▶ [About this exercise] Your answer should consist of the lines in the data below that contain "between".

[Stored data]
== Segment start ==
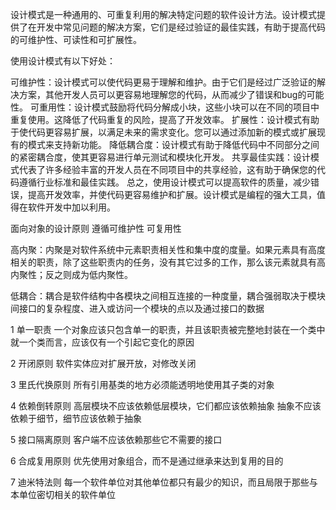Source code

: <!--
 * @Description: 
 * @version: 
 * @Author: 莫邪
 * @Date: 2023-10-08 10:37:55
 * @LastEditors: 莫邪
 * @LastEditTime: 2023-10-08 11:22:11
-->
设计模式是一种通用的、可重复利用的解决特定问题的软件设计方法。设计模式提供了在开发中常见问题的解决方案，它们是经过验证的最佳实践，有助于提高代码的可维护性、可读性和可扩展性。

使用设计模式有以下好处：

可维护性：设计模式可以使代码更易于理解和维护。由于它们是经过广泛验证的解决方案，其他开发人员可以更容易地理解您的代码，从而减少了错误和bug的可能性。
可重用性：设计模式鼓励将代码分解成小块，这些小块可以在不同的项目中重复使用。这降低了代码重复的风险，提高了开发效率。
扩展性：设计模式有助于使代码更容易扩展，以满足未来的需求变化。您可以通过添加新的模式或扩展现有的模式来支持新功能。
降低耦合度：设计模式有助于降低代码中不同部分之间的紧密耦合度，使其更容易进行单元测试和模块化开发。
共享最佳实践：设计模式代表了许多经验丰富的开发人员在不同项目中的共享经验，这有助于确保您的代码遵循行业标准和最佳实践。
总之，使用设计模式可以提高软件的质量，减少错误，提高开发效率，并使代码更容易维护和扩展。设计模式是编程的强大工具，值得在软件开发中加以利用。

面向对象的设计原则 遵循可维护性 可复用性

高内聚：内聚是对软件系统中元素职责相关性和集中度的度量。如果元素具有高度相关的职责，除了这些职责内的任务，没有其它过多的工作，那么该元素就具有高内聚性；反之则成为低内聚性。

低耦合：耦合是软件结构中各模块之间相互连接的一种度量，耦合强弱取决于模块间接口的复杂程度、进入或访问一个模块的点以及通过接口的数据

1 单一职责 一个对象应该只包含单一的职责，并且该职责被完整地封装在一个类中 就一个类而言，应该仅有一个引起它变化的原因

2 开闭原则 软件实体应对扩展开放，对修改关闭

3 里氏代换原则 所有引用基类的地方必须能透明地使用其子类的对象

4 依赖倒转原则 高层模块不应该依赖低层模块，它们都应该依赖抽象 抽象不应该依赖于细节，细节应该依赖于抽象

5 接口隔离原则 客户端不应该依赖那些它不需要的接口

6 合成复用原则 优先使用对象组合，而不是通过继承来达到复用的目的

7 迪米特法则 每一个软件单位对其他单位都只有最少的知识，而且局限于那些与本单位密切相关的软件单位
== Segment end ==
== Segment start ==
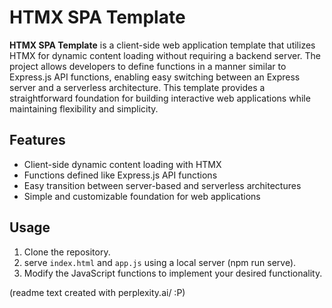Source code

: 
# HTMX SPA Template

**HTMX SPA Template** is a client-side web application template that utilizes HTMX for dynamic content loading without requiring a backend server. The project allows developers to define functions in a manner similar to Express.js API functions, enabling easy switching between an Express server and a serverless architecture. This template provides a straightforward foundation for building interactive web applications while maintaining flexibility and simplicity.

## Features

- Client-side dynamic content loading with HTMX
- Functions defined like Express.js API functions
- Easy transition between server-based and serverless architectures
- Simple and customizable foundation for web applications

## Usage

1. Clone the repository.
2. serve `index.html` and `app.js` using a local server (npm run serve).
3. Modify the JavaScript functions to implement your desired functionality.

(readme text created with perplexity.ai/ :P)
== Segment end ==
▶ [Response to the exercise]
**HTMX SPA Template** is a client-side web application template that utilizes HTMX for dynamic content loading without requiring a backend server. The project allows developers to define functions in a manner similar to Express.js API functions, enabling easy switching between an Express server and a serverless architecture. This template provides a straightforward foundation for building interactive web applications while maintaining flexibility and simplicity.
- Easy transition between server-based and serverless architectures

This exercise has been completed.